Every line holding the word "Features" should be copied from the material.

§

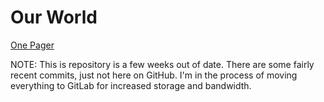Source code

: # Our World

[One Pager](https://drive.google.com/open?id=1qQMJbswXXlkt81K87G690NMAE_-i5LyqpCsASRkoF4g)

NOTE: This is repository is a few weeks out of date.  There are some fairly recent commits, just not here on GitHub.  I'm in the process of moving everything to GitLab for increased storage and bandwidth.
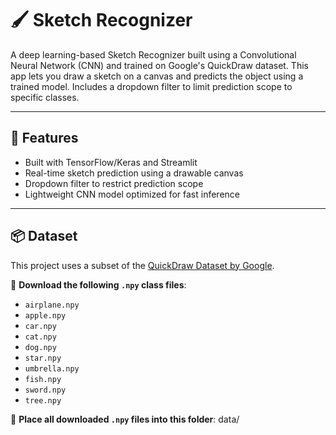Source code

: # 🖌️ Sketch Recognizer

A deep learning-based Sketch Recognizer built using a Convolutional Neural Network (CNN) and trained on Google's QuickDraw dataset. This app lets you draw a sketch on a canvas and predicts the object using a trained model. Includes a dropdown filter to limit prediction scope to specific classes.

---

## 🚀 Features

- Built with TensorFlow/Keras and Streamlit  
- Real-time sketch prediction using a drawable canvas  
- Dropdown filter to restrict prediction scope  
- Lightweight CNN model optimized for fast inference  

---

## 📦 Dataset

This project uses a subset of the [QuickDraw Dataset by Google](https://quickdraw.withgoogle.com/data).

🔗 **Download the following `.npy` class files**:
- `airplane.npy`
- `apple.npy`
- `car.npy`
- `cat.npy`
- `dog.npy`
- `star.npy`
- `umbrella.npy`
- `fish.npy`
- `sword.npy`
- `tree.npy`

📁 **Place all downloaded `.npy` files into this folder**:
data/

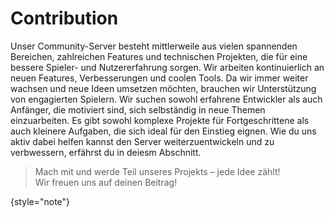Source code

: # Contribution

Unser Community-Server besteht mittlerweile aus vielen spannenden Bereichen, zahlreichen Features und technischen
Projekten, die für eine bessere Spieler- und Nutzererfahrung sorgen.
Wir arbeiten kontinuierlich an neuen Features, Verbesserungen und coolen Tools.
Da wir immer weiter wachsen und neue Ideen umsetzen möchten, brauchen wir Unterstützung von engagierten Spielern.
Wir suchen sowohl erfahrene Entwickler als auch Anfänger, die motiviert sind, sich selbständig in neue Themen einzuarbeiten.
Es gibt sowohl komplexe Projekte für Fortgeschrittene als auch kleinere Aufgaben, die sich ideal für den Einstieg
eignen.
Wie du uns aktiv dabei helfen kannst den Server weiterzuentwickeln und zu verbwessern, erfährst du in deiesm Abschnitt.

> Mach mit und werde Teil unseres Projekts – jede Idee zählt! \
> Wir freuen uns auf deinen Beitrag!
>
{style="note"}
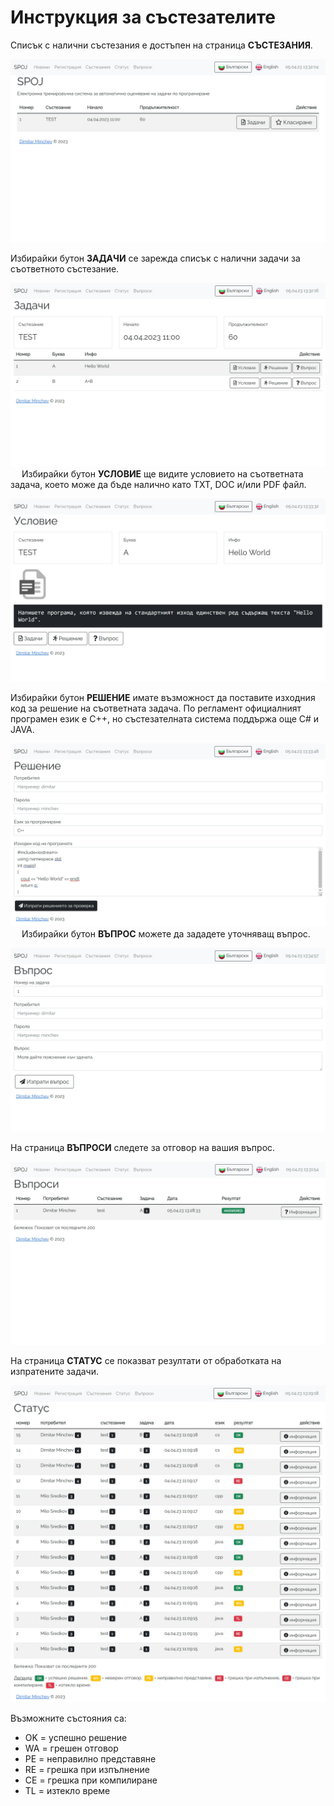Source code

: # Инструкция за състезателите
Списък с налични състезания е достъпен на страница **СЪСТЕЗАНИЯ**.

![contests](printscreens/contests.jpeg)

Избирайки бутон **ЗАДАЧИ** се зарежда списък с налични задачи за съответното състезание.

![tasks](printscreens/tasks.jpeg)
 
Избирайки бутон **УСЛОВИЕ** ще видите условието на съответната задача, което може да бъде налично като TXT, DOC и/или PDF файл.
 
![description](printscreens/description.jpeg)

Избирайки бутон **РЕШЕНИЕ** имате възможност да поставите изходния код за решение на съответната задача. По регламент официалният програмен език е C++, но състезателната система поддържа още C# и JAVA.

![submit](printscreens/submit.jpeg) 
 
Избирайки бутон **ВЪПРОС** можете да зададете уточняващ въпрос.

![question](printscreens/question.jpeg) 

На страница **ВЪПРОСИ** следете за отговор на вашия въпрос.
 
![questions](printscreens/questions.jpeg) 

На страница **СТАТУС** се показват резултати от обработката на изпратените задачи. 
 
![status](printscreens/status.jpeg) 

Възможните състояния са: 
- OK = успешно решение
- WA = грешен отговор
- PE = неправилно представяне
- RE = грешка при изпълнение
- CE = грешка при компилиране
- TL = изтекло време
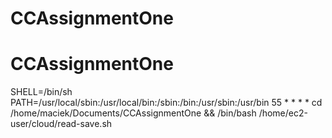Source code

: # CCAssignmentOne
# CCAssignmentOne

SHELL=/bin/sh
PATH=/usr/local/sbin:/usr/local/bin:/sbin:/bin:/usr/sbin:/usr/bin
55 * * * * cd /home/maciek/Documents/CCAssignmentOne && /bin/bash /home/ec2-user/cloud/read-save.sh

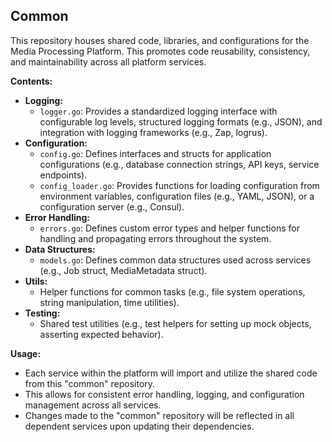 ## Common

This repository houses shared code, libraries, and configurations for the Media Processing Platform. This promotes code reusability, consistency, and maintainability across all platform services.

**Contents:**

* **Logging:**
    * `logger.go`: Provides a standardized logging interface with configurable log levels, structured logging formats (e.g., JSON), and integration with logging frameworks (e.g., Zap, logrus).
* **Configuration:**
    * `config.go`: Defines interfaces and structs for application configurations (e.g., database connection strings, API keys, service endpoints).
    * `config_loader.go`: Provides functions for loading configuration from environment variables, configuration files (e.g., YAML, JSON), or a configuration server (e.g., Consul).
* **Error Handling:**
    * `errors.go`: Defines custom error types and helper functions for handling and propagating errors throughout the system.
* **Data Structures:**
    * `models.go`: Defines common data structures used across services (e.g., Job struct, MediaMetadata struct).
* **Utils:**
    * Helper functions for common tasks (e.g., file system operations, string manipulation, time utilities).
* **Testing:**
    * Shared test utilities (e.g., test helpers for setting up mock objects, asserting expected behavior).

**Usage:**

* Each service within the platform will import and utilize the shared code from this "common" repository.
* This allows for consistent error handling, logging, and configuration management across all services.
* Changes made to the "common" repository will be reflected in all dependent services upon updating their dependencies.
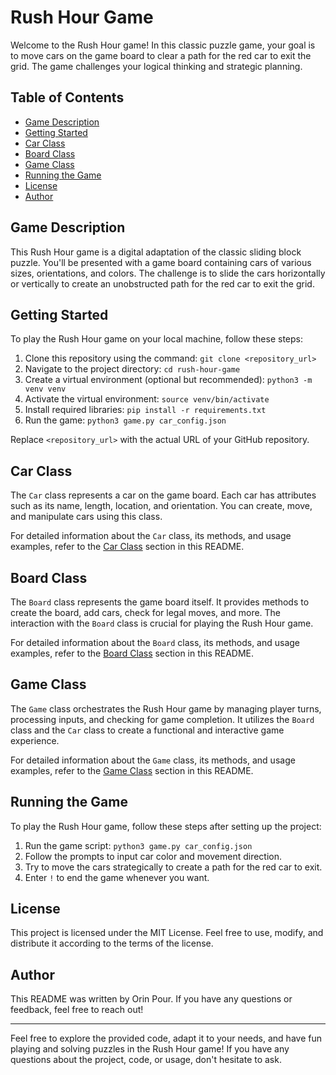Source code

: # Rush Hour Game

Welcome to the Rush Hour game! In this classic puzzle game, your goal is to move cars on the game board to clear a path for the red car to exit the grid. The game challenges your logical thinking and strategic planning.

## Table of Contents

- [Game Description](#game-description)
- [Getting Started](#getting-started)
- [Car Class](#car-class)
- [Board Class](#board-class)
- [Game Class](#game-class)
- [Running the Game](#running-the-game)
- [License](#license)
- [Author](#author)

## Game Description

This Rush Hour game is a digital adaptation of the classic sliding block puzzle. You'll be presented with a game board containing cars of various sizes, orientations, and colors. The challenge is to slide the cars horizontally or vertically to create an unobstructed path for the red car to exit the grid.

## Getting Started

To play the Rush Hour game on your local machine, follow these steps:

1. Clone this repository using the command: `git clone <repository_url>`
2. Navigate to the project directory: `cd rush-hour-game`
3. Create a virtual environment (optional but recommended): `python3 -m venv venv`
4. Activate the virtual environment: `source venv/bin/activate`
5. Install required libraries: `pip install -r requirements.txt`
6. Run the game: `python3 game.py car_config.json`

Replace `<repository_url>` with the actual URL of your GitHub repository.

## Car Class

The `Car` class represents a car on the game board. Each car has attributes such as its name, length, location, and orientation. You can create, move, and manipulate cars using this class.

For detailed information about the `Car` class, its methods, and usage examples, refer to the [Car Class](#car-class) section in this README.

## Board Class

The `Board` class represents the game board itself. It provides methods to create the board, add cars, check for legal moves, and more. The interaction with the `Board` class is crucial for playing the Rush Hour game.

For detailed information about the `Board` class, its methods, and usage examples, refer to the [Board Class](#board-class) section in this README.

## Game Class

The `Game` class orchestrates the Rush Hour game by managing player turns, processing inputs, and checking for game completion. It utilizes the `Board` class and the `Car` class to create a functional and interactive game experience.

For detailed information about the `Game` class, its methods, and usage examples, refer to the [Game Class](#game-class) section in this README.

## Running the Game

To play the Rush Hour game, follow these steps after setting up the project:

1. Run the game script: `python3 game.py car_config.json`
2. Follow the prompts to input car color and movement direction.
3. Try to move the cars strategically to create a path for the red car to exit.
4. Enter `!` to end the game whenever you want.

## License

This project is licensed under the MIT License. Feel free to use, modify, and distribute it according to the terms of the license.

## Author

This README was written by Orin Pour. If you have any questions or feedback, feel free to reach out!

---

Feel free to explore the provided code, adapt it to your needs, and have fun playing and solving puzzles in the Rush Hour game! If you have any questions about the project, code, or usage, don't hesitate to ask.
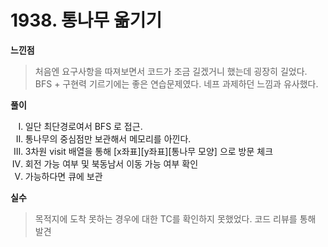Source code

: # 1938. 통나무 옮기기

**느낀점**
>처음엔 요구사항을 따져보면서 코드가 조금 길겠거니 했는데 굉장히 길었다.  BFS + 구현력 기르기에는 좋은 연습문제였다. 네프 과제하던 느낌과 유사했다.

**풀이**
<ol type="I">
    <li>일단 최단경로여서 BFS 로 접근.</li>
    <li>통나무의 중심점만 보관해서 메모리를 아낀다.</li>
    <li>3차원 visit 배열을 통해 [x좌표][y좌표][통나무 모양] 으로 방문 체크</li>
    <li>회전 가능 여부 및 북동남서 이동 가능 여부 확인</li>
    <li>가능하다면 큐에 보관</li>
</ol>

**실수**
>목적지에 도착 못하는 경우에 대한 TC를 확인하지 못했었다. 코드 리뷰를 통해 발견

§

> Answer space
## 🚀 Features
Unser Community-Server besteht mittlerweile aus vielen spannenden Bereichen, zahlreichen Features und technischen
Wir arbeiten kontinuierlich an neuen Features, Verbesserungen und coolen Tools.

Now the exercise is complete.